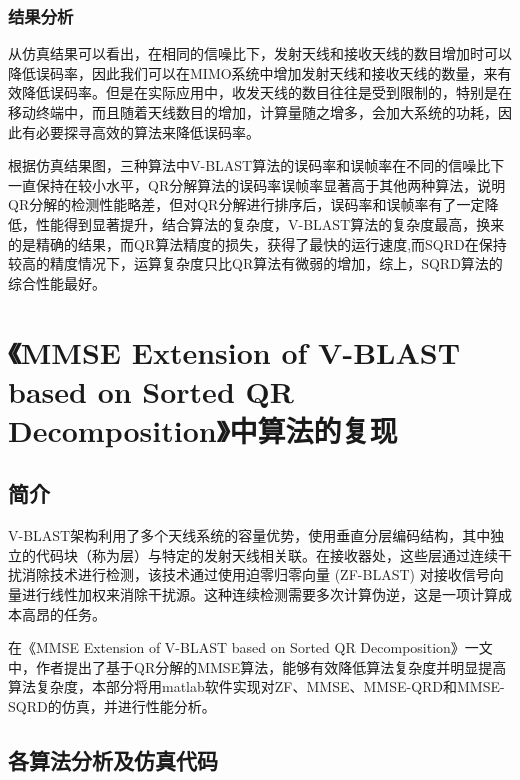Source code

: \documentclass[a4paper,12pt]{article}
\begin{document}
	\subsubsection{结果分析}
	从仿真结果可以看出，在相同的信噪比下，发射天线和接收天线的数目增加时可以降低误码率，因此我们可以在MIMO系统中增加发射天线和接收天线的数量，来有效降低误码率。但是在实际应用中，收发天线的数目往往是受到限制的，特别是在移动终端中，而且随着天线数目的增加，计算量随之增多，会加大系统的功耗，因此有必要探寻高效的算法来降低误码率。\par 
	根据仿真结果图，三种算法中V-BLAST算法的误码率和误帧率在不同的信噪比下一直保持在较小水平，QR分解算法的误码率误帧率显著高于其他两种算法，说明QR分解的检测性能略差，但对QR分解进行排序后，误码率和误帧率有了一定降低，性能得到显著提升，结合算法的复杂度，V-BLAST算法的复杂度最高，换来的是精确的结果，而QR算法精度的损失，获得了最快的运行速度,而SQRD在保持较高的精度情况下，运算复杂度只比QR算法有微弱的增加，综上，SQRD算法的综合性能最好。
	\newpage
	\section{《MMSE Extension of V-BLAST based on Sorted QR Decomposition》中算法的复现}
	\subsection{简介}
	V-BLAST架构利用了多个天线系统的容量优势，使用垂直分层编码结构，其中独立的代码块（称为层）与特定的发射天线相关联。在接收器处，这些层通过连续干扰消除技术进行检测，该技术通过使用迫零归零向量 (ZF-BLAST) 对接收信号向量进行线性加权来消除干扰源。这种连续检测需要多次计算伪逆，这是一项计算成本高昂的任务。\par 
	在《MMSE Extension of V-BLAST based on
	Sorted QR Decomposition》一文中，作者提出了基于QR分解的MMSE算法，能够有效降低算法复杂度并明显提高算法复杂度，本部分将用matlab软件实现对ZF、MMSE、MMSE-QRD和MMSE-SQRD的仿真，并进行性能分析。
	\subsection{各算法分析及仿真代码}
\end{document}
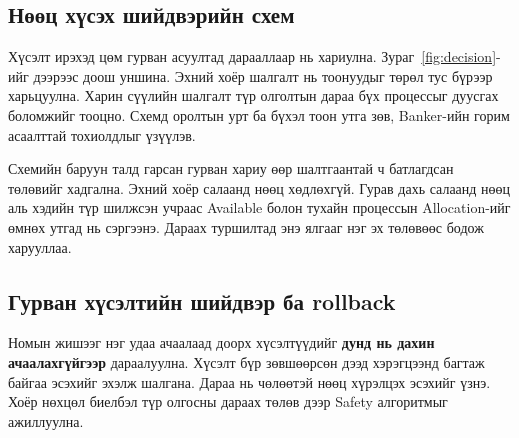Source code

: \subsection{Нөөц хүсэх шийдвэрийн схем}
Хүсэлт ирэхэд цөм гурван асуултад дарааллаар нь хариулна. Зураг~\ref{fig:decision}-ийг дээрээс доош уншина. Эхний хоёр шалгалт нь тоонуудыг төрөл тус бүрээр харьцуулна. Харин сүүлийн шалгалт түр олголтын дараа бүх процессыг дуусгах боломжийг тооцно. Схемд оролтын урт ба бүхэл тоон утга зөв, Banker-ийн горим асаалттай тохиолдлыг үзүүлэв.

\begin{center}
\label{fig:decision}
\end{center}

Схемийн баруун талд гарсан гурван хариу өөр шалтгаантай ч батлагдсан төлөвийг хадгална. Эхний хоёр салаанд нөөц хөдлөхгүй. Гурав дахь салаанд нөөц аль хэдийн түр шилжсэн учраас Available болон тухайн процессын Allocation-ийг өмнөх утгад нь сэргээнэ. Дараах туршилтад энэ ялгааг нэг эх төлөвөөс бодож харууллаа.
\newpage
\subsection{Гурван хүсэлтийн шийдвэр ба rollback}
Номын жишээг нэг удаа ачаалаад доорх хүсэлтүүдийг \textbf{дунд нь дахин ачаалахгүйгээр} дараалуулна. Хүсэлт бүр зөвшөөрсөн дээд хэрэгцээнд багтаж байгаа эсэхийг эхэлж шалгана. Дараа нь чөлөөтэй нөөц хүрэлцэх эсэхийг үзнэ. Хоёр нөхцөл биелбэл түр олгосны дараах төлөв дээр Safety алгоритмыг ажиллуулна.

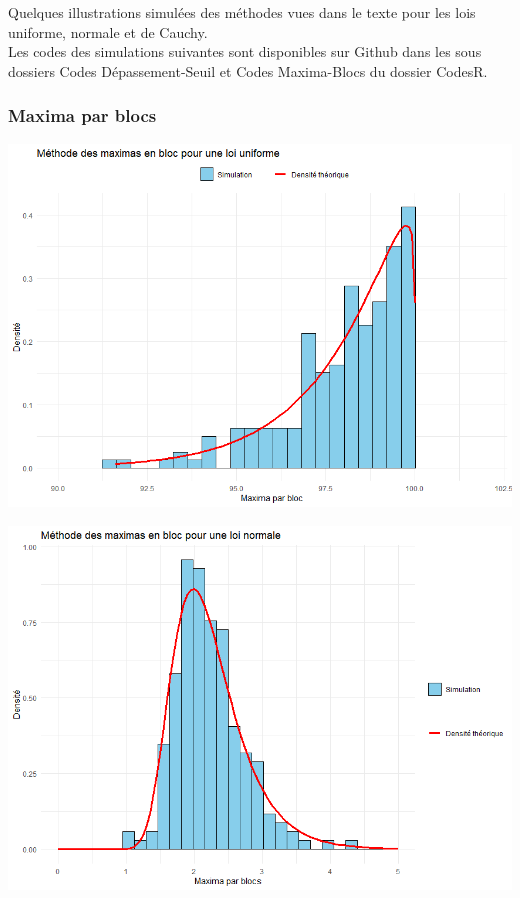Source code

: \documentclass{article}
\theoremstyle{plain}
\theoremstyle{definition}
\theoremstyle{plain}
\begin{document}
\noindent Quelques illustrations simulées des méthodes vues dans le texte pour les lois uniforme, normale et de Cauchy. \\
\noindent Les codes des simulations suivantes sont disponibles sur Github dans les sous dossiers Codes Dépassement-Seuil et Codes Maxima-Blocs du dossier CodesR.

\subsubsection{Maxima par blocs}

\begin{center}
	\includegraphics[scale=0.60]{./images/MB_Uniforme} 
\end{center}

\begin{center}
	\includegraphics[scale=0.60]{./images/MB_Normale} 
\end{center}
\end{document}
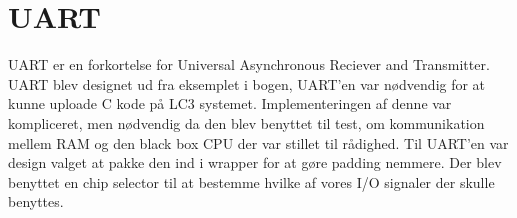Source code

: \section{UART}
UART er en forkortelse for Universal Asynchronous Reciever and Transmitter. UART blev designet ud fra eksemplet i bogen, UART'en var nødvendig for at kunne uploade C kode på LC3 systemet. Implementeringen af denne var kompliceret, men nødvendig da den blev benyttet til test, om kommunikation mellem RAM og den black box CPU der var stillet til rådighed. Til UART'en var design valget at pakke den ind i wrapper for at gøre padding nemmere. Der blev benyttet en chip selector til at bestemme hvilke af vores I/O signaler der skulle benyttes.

* **WHAT THE EXERCISE ASKS**
Exactly the lines from the start of the entries above through the line with "based on Sorted" should be reproduced, and nothing else; drop the pictures.

* **ANSWER TO THIS PROBLEM**
Source code

: \documentclass[a4paper,12pt]{article}
\begin{document}
	\subsubsection{结果分析}
	从仿真结果可以看出，在相同的信噪比下，发射天线和接收天线的数目增加时可以降低误码率，因此我们可以在MIMO系统中增加发射天线和接收天线的数量，来有效降低误码率。但是在实际应用中，收发天线的数目往往是受到限制的，特别是在移动终端中，而且随着天线数目的增加，计算量随之增多，会加大系统的功耗，因此有必要探寻高效的算法来降低误码率。\par 
	根据仿真结果图，三种算法中V-BLAST算法的误码率和误帧率在不同的信噪比下一直保持在较小水平，QR分解算法的误码率误帧率显著高于其他两种算法，说明QR分解的检测性能略差，但对QR分解进行排序后，误码率和误帧率有了一定降低，性能得到显著提升，结合算法的复杂度，V-BLAST算法的复杂度最高，换来的是精确的结果，而QR算法精度的损失，获得了最快的运行速度,而SQRD在保持较高的精度情况下，运算复杂度只比QR算法有微弱的增加，综上，SQRD算法的综合性能最好。
	\newpage
	\section{《MMSE Extension of V-BLAST based on Sorted QR Decomposition》中算法的复现}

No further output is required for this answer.